● Activity:
Copy out each line of the data that includes the string "vsgcapture".

Plain-text document sources
——

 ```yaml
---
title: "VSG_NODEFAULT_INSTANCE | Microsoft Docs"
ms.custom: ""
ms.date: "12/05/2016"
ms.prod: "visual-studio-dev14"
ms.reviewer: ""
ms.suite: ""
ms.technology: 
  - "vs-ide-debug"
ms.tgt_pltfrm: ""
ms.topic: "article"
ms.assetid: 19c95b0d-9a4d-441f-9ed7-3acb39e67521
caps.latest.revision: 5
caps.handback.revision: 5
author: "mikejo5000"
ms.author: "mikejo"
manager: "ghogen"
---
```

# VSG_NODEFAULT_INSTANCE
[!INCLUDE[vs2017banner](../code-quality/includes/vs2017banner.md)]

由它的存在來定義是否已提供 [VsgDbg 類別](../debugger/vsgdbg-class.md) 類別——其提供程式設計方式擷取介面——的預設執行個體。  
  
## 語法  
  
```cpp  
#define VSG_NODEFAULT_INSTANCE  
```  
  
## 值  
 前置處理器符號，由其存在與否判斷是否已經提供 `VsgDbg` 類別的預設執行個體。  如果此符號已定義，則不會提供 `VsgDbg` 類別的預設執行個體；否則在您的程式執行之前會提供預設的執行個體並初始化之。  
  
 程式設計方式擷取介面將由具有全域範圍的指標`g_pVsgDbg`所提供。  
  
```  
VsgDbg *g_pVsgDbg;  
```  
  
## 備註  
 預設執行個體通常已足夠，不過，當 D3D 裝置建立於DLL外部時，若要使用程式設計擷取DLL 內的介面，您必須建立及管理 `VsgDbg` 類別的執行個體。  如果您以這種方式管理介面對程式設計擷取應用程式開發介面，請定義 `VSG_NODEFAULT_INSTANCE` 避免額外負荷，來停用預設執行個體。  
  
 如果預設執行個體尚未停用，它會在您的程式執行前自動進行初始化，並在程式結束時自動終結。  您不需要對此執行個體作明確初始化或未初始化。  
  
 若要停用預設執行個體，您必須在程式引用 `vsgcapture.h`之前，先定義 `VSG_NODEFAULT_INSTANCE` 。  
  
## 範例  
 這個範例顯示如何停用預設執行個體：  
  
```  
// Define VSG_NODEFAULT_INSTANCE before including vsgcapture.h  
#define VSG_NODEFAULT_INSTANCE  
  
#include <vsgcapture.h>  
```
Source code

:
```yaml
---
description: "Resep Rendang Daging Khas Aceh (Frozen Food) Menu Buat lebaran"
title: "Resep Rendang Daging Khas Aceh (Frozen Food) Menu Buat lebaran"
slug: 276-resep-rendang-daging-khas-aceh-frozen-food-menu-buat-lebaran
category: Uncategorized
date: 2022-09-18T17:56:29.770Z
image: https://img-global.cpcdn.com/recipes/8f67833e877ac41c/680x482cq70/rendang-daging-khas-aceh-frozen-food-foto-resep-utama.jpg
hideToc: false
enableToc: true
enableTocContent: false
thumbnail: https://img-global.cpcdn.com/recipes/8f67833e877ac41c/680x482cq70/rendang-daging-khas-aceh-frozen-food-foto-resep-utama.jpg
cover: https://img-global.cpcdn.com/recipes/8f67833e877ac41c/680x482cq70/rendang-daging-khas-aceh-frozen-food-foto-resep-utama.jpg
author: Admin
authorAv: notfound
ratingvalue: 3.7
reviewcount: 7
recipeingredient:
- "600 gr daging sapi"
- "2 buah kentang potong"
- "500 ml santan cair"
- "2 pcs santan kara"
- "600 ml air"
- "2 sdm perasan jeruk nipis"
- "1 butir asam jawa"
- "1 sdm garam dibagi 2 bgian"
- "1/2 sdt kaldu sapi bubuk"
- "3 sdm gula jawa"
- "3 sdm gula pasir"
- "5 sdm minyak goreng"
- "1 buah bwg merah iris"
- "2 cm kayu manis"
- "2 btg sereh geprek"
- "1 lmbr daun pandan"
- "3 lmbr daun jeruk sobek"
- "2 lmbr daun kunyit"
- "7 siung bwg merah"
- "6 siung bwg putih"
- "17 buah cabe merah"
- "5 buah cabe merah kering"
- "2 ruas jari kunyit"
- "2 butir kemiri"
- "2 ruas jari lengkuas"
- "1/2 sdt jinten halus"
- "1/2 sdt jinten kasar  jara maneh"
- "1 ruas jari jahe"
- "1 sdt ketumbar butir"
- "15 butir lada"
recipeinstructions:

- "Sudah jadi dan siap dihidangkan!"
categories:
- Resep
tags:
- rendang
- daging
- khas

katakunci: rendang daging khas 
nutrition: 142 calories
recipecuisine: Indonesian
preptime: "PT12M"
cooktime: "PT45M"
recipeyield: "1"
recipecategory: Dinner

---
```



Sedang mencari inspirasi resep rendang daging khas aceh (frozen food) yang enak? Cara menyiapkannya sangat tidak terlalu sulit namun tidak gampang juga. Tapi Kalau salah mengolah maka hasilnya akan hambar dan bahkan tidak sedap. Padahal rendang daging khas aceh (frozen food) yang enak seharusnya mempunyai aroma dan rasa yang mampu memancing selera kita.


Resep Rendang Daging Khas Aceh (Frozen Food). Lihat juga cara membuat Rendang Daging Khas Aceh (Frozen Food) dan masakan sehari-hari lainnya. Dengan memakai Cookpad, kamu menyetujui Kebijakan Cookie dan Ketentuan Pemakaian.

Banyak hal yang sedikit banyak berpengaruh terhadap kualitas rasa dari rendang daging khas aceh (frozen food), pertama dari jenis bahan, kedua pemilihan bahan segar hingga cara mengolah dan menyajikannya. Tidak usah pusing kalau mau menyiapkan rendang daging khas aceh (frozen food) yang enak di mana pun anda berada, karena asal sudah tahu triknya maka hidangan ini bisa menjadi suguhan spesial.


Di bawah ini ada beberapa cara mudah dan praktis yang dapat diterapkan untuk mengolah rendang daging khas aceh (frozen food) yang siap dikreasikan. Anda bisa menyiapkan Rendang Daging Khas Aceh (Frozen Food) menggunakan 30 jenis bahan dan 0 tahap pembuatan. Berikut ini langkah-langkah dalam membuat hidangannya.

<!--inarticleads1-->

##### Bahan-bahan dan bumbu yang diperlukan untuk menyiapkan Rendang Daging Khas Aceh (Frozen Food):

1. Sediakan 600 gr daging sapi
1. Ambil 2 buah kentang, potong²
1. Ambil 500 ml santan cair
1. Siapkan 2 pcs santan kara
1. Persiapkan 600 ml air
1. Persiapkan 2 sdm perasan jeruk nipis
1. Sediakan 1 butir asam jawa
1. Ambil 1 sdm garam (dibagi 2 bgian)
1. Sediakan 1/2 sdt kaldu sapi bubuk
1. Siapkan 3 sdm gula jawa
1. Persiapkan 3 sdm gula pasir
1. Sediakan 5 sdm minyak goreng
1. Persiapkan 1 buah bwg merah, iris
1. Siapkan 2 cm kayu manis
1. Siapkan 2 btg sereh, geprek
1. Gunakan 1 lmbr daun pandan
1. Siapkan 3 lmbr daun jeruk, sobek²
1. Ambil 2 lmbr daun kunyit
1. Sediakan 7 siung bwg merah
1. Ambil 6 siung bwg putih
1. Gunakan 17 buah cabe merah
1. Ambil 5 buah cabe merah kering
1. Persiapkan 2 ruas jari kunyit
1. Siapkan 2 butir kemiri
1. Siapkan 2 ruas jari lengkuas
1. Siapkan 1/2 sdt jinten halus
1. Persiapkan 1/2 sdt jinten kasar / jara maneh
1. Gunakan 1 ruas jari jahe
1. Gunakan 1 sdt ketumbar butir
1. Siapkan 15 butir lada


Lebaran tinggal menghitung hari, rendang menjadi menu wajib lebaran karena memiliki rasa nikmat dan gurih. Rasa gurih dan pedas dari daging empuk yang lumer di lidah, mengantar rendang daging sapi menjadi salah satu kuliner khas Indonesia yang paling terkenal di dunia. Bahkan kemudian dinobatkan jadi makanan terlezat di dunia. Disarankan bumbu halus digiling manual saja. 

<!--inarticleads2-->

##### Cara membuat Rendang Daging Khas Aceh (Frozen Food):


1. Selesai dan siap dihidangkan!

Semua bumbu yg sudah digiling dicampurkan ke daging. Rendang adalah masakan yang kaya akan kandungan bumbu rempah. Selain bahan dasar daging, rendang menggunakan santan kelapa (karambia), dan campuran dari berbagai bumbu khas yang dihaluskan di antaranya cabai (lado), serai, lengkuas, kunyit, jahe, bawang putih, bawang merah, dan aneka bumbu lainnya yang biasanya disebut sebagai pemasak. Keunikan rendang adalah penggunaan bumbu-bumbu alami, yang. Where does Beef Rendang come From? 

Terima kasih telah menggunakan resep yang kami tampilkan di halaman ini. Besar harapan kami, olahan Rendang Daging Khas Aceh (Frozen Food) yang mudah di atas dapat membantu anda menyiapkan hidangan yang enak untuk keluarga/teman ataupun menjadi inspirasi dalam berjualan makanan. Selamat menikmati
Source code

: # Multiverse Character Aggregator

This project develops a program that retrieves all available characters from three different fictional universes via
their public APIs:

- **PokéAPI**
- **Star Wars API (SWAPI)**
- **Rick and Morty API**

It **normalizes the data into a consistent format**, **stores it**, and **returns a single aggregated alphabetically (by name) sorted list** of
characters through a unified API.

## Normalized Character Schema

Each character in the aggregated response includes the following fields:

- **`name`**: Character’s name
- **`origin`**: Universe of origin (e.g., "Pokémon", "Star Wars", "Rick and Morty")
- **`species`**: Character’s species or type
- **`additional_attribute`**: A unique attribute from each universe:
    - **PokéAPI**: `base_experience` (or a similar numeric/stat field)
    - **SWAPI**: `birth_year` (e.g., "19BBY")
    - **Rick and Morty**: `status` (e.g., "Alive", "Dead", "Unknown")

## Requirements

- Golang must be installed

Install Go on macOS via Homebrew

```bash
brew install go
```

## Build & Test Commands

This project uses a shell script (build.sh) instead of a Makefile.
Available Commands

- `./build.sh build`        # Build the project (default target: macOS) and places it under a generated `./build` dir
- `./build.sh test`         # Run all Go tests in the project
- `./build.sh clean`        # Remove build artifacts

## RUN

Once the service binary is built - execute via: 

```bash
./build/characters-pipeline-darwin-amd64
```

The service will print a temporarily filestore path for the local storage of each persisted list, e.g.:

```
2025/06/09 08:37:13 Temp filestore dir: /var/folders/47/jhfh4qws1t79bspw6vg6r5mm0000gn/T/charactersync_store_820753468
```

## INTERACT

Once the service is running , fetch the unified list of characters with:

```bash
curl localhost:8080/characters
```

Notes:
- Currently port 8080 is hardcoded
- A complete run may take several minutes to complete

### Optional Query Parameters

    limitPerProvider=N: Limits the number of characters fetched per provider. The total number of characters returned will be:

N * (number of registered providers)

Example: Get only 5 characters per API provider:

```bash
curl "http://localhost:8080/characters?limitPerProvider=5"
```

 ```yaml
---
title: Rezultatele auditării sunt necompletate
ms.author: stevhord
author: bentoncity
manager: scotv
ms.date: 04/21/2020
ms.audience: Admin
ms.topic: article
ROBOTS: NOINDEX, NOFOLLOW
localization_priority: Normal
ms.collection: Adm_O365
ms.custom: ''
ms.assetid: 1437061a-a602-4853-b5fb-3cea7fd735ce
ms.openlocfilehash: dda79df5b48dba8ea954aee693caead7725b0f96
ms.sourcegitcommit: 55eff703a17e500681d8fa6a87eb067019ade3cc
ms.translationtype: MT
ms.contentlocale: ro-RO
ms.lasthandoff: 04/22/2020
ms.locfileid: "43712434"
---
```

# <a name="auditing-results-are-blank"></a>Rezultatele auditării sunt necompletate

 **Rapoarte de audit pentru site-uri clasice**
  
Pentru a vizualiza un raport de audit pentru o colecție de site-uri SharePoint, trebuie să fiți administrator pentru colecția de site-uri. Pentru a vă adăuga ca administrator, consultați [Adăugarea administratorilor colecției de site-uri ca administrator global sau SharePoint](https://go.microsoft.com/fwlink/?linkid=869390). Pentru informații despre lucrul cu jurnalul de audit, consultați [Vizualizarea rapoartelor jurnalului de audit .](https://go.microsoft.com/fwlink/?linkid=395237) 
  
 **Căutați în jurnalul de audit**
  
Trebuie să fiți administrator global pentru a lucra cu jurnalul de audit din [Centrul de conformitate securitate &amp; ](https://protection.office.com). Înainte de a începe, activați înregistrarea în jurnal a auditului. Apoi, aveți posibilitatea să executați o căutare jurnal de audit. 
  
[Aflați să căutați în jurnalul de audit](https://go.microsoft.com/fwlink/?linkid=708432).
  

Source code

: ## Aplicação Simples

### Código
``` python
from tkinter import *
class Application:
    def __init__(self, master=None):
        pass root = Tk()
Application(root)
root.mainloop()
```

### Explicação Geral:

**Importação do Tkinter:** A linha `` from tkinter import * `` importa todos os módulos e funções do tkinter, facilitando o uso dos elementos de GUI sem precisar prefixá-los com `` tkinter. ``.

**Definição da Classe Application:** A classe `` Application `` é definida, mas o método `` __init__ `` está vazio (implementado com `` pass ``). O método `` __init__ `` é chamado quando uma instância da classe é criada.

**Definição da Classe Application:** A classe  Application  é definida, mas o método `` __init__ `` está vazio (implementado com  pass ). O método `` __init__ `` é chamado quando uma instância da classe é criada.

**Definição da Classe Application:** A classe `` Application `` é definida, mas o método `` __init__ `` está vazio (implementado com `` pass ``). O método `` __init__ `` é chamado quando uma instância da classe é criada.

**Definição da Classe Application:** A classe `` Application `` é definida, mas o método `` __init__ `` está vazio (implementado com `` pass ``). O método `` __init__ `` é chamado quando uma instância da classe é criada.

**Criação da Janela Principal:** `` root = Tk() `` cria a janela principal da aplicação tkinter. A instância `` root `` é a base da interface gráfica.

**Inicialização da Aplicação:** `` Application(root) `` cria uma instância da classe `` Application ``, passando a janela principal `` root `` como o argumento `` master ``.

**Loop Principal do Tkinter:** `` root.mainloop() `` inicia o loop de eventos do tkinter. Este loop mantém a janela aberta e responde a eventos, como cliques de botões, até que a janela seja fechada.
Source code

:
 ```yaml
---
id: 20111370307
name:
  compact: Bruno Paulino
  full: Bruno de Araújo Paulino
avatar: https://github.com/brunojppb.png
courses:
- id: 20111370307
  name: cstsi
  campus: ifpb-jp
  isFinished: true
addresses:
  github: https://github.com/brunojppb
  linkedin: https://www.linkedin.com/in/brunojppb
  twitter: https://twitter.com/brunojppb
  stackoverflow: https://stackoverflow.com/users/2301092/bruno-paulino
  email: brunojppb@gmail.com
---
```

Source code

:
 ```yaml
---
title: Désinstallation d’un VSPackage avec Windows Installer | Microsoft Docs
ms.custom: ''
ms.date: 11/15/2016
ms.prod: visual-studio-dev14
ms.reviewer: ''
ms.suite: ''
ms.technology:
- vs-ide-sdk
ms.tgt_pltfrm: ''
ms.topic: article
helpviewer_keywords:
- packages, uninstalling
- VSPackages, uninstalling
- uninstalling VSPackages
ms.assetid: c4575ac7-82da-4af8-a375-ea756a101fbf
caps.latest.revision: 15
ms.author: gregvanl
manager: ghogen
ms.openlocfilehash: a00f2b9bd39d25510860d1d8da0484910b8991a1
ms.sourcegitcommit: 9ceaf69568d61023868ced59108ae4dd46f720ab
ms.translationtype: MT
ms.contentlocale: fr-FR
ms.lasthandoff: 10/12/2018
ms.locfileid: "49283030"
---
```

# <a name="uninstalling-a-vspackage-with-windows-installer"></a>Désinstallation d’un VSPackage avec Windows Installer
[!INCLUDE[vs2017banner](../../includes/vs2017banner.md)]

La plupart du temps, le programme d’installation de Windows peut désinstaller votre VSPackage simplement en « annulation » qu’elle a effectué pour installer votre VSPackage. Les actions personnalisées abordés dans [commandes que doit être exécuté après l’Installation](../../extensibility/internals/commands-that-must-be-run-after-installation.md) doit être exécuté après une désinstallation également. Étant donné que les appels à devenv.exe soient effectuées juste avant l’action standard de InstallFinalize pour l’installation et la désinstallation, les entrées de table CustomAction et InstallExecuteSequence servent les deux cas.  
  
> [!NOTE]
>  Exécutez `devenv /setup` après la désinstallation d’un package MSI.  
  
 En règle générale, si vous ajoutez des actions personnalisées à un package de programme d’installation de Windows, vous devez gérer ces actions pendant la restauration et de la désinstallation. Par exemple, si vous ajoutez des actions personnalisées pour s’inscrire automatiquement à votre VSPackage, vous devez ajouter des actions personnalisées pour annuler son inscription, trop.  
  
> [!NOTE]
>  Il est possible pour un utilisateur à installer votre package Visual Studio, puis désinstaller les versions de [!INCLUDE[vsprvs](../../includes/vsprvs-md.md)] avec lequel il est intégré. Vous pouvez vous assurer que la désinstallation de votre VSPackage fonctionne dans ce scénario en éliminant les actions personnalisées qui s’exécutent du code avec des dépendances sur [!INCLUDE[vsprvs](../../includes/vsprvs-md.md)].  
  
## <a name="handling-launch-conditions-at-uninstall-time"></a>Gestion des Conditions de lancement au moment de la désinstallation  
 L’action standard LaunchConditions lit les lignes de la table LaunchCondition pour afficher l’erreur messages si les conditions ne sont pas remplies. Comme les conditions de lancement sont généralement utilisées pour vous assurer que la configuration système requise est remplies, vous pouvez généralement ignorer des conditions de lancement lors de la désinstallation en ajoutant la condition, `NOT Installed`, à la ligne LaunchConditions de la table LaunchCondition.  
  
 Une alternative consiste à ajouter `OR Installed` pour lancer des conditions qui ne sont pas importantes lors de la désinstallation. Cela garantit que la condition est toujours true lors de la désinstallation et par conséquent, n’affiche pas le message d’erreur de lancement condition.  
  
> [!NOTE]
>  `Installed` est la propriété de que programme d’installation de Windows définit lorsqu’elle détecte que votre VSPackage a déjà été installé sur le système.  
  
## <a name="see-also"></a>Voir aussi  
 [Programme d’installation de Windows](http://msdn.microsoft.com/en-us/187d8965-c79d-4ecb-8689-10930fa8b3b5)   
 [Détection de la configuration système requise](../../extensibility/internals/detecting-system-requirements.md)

——

● Exercise response:
 若要停用預設執行個體，您必須在程式引用 `vsgcapture.h`之前，先定義 `VSG_NODEFAULT_INSTANCE` 。  
// Define VSG_NODEFAULT_INSTANCE before including vsgcapture.h  
#include <vsgcapture.h>  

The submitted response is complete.